A Gold Coast conference raises grave concerns about the structures and processes currently in place to deal with bullying in our society, reports managing editor David Donovan.

THE TOPIC OF BULLYING is a perennial problem that doesn’t discriminate — occurring as it does in every section of our society, amongst every section of humankind. The issue recently gained renewed attention in the media, with ABC Four Corners exposing bullying behaviour among surgical staff in the medical profession. The topic of bullying in the health professions is one, of course, we have exposed in great detail here on IA.

With this in mind, the 2nd annual Australian Bullying Conference, held on the Gold Coast, on 29-30 June 2015 could be said to be an informative forum on this subject, but one raising grave concerns about the structures and processes currently in place to deal with bullying in our society.

Some of the highlights of the conference included Dr Sara Branch, a research fellow at Griffiths University, who spoke about creating pathways to prevent workplace bullying, highlighting the need for the development of both prevention tools and scientific evaluation mechanisms to measure their effectiveness.

In contrast, an address from Fair Work Commissioner Anna-Lee Cribb set off alarm bells.

Commissioner Cribb first outlined the definition of bullying adopted by the FWC and then presented the data for 2014, which included 701 applications relating to bullying in the workplace. Of these, 241 were subsequently withdrawn, 156 were resolved by mediation or conciliation, 51 were determined by the commission and 2 orders were made by consent. Some 43% said they were no longer in the position in which they had been bullied.

The Commissioner went on to say [IA emphasis]:

No findings of bullying behaviour were made from any of the 701 applications.”

None. Not one.

This must be seen as a disturbing outcome that casts serious doubt on the effectiveness of the FWC in dealing with bullying in the workplace.

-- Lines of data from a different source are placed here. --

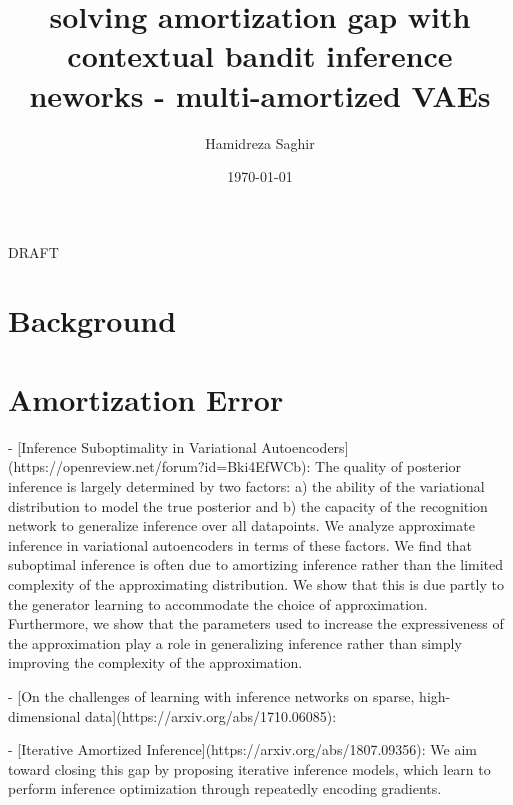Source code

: \documentclass[aps,preprint,showpacs,superscriptaddress,groupedaddress]{revtex4}  %
\begin{document}
\hspace{5.2in} \mbox{DRAFT}

\title{solving amortization gap with contextual bandit inference neworks - multi-amortized VAEs}

\author{Hamidreza Saghir}



\date{\today}

\begin{abstract}

\end{abstract}


\maketitle

\section{\label{sec1}Background}


\section{Amortization Error}


- [Inference Suboptimality in Variational Autoencoders](https://openreview.net/forum?id=Bki4EfWCb): The quality of posterior inference is largely determined by two factors: a) the ability of the variational distribution to model the true posterior and b) the capacity of the recognition network to generalize inference over all datapoints. We analyze approximate inference in variational autoencoders in terms of these factors. We find that suboptimal inference is often due to amortizing inference rather than the limited complexity of the approximating distribution. We show that this is due partly to the generator learning to accommodate the choice of approximation. Furthermore, we show that the parameters used to increase the expressiveness of the approximation play a role in generalizing inference rather than simply improving the complexity of the approximation.

- [On the challenges of learning with inference networks on sparse, high-dimensional data](https://arxiv.org/abs/1710.06085):

- [Iterative Amortized Inference](https://arxiv.org/abs/1807.09356): We aim toward closing this gap by proposing iterative inference models, which learn to perform inference optimization through repeatedly encoding gradients.
\end{document}
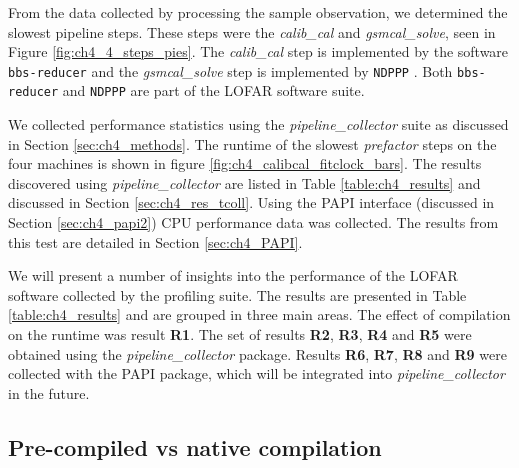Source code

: From the data collected by processing the sample observation, we determined the slowest pipeline steps. These steps were the \textit{calib\_cal} and \textit{gsmcal\_solve}, seen in Figure \ref{fig:ch4_4_steps_pies}. The \textit{calib\_cal} step is implemented by the software \texttt{bbs-reducer} \citep{cookbook,bbs_selfcal} and the \textit{gsmcal\_solve} step is implemented by \texttt{NDPPP} \citep{cookbook,lofar_NDPPP}. Both \texttt{bbs-reducer} and \texttt{NDPPP} are part of the LOFAR software suite.

We collected performance statistics using the \textit{pipeline\_collector} suite as discussed in Section \ref{sec:ch4_methods}. The runtime of the slowest \textit{prefactor} steps on the four machines is shown in figure \ref{fig:ch4_calibcal_fitclock_bars}. The results discovered using \textit{pipeline\_collector} are listed in Table \ref{table:ch4_results} and discussed in Section \ref{sec:ch4_res_tcoll}. Using the PAPI interface (discussed in Section \ref{sec:ch4_papi2}) CPU performance data was collected. The results from this test are detailed in Section \ref{sec:ch4_PAPI}.


 
We will present a number of insights into the performance of the LOFAR software collected by the profiling suite. The results are presented in Table \ref{table:ch4_results} and are grouped in three main areas. The effect of compilation on the runtime was result \textbf{R1}. The set of results \textbf{R2}, \textbf{R3}, \textbf{R4} and \textbf{R5} were obtained using the \textit{pipeline\_collector} package. Results  \textbf{R6}, \textbf{R7}, \textbf{R8} and \textbf{R9} were collected with the PAPI package, which will be integrated into \textit{pipeline\_collector} in the future.  

\subsection{Pre-compiled vs native compilation}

Just as worrying was the Commissioner’s statement that the findings did not mean the complainants were not genuine.

She said, instead, the lack of findings of bullying related to

“… FWC processes and legislation mismatch to community standards.”

Clearly, something needs to be done to bring the FWC in line with community expectations as there would appear to be a yawning gap.

Also illuminating was Professor Melanie Birks, from the centre for nursing and midwifery research at the James Cook University, who gave no relief to those concerned about bullying in the health profession as she set out the findings from a study of bullying experienced by student nurses.

In presenting her results, Professor Birks (pictured below) noted the inherited culture from military and religious-order backgrounds.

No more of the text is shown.